Segment Start: Listed records

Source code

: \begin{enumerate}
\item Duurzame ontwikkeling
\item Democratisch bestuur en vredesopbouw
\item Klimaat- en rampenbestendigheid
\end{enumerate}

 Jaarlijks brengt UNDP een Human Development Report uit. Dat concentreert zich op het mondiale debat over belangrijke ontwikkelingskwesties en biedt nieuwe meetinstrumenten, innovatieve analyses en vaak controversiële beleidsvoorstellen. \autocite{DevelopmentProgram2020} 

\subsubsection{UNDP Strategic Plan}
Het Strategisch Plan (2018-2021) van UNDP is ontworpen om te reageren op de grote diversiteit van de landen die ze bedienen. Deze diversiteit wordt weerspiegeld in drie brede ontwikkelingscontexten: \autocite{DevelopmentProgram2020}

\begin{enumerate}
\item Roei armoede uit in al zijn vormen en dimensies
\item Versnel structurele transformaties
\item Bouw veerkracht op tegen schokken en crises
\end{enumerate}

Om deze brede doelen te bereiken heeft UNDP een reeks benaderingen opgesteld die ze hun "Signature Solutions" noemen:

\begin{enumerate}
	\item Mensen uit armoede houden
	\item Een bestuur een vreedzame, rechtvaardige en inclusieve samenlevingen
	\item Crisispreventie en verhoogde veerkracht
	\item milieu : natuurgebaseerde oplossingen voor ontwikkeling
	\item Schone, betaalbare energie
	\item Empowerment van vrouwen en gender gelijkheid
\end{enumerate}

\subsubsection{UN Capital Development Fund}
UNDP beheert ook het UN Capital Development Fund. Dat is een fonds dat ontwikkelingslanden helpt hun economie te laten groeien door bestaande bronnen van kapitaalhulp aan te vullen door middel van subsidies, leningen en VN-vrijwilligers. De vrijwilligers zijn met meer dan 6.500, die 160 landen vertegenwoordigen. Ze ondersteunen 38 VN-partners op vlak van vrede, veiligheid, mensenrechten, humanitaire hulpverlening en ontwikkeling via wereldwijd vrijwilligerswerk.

Segment End: Listed records

### Problem to work on:
Give each line of the records above again, unchanged.

### Exercise response:
Source code

: \begin{enumerate}
\item Duurzame ontwikkeling
\item Democratisch bestuur en vredesopbouw
\item Klimaat- en rampenbestendigheid
\end{enumerate}

 Jaarlijks brengt UNDP een Human Development Report uit. Dat concentreert zich op het mondiale debat over belangrijke ontwikkelingskwesties en biedt nieuwe meetinstrumenten, innovatieve analyses en vaak controversiële beleidsvoorstellen. \autocite{DevelopmentProgram2020} 

\subsubsection{UNDP Strategic Plan}
Het Strategisch Plan (2018-2021) van UNDP is ontworpen om te reageren op de grote diversiteit van de landen die ze bedienen. Deze diversiteit wordt weerspiegeld in drie brede ontwikkelingscontexten: \autocite{DevelopmentProgram2020}

\begin{enumerate}
\item Roei armoede uit in al zijn vormen en dimensies
\item Versnel structurele transformaties
\item Bouw veerkracht op tegen schokken en crises
\end{enumerate}

Om deze brede doelen te bereiken heeft UNDP een reeks benaderingen opgesteld die ze hun "Signature Solutions" noemen:

\begin{enumerate}
	\item Mensen uit armoede houden
	\item Een bestuur een vreedzame, rechtvaardige en inclusieve samenlevingen
	\item Crisispreventie en verhoogde veerkracht
	\item milieu : natuurgebaseerde oplossingen voor ontwikkeling
	\item Schone, betaalbare energie
	\item Empowerment van vrouwen en gender gelijkheid
\end{enumerate}

\subsubsection{UN Capital Development Fund}
UNDP beheert ook het UN Capital Development Fund. Dat is een fonds dat ontwikkelingslanden helpt hun economie te laten groeien door bestaande bronnen van kapitaalhulp aan te vullen door middel van subsidies, leningen en VN-vrijwilligers. De vrijwilligers zijn met meer dan 6.500, die 160 landen vertegenwoordigen. Ze ondersteunen 38 VN-partners op vlak van vrede, veiligheid, mensenrechten, humanitaire hulpverlening en ontwikkeling via wereldwijd vrijwilligerswerk.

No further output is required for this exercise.